Ah, would you be interested in helping with https://reviews.freebsd.org/D16830 instead?


----------



## Amzo (Jul 18, 2019)

It's a lot of work to rewrite the Mk/* files as I started with this approach originally. I was going to use make the Makefiles use the original ones and create them as slave ports. Stuff such as LIB_DEPENDS are all hard-coded to lib/ so I created local modifications to add LIB32_DEPENDS. though the issue is with the port Makefiles testing for Arches as well and setting specific flags for such arch.

It seems easier to just create new lib32-* Makefiles and set the make variables manually as messing about with all the Mk/* files will probably break stuff for the ports.


----------



## sidetone (Jul 18, 2019)

How about `grep`-ping Makefiles for `ONLY_FOR ARCHS`. Then having a new individual .mk file in /usr/ports/mk and /usr/ports/mk/uses for running those specific ports, to only be for ports that apply to those limited architectures. The ports that have that in common, reference that .mk file. Then reference that .mk file as few times as needed from the top .mk file. The quick instruction of how to set this ability in make.conf can be at the top.

A few hard coded dependencies have been unset by using specialized .mk files through make.confthis way, as far as I understand.

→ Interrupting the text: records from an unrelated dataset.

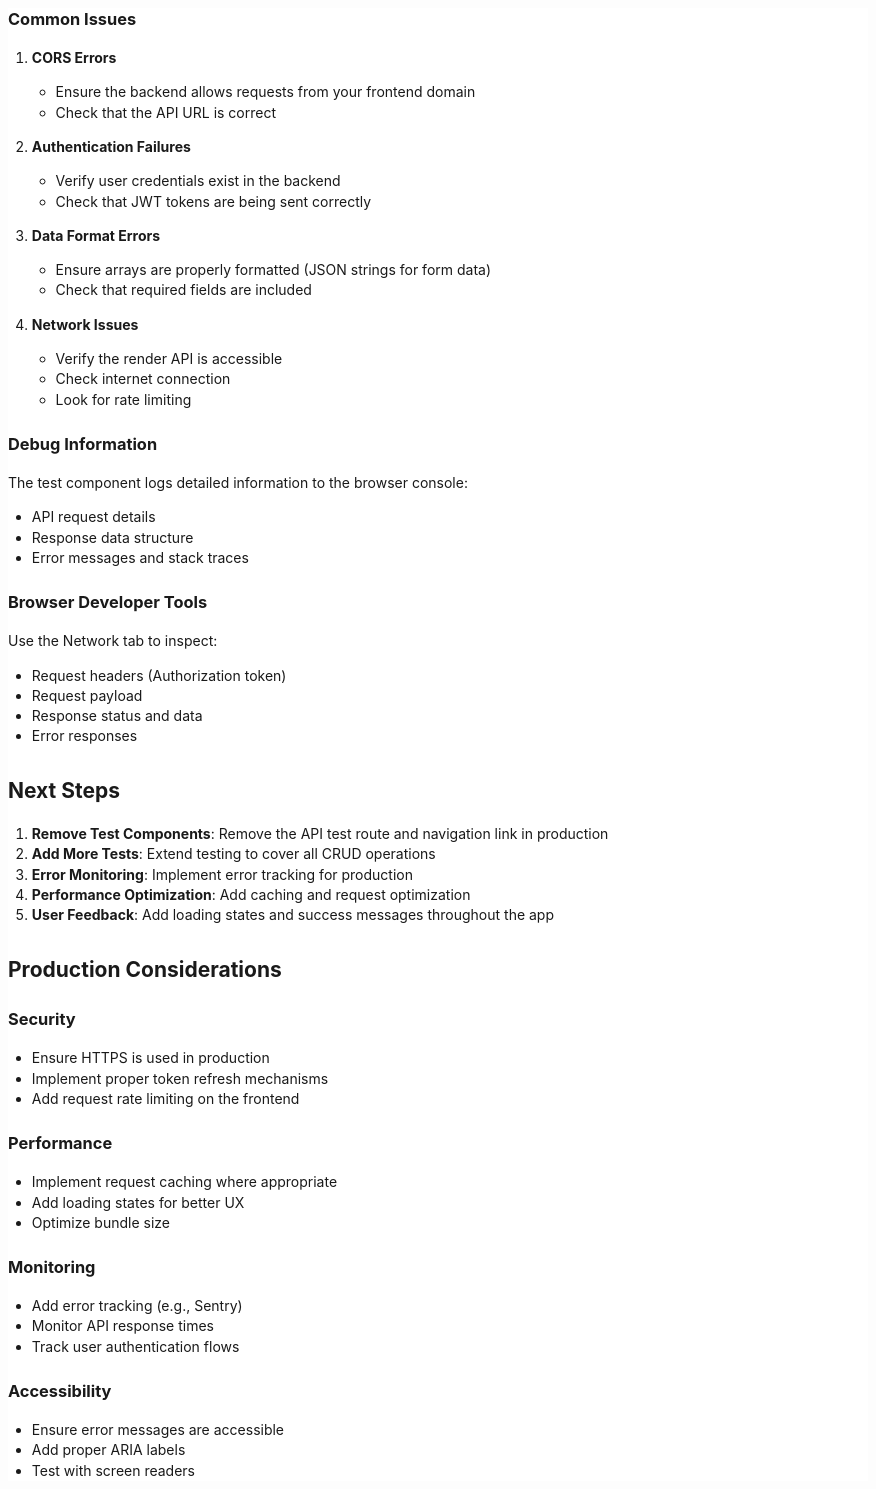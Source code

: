### Common Issues

1. **CORS Errors**
   - Ensure the backend allows requests from your frontend domain
   - Check that the API URL is correct

2. **Authentication Failures**
   - Verify user credentials exist in the backend
   - Check that JWT tokens are being sent correctly

3. **Data Format Errors**
   - Ensure arrays are properly formatted (JSON strings for form data)
   - Check that required fields are included

4. **Network Issues**
   - Verify the render API is accessible
   - Check internet connection
   - Look for rate limiting

### Debug Information

The test component logs detailed information to the browser console:
- API request details
- Response data structure
- Error messages and stack traces

### Browser Developer Tools

Use the Network tab to inspect:
- Request headers (Authorization token)
- Request payload
- Response status and data
- Error responses

## Next Steps

1. **Remove Test Components**: Remove the API test route and navigation link in production
2. **Add More Tests**: Extend testing to cover all CRUD operations
3. **Error Monitoring**: Implement error tracking for production
4. **Performance Optimization**: Add caching and request optimization
5. **User Feedback**: Add loading states and success messages throughout the app

## Production Considerations

### Security
- Ensure HTTPS is used in production
- Implement proper token refresh mechanisms
- Add request rate limiting on the frontend

### Performance
- Implement request caching where appropriate
- Add loading states for better UX
- Optimize bundle size

### Monitoring
- Add error tracking (e.g., Sentry)
- Monitor API response times
- Track user authentication flows

### Accessibility
- Ensure error messages are accessible
- Add proper ARIA labels
- Test with screen readers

A past example, that's no longer in use any more, due to qt4 being obsolete for FreeBSD was by setting `QT4_OPTIONS=   -CUP` through make.conf: that past option was allowed through under the /usr/ports/Mk directory.

I grep a few categories at a time starting by `grep ONLY_FOR_ARCHS [a-c]*/*/Makefil* | grep i386`


----------



## shkhln (Jul 18, 2019)

Amzo said:


> It's a lot of work to rewrite the Mk/* files as I started with this approach originally.



It's not as bad as it seems. Or, rather, everything in the ports is exactly as brittle that thing, so it's nothing new. I would be happy to see the current makefile abuse die in a fire, but people are quite used to it.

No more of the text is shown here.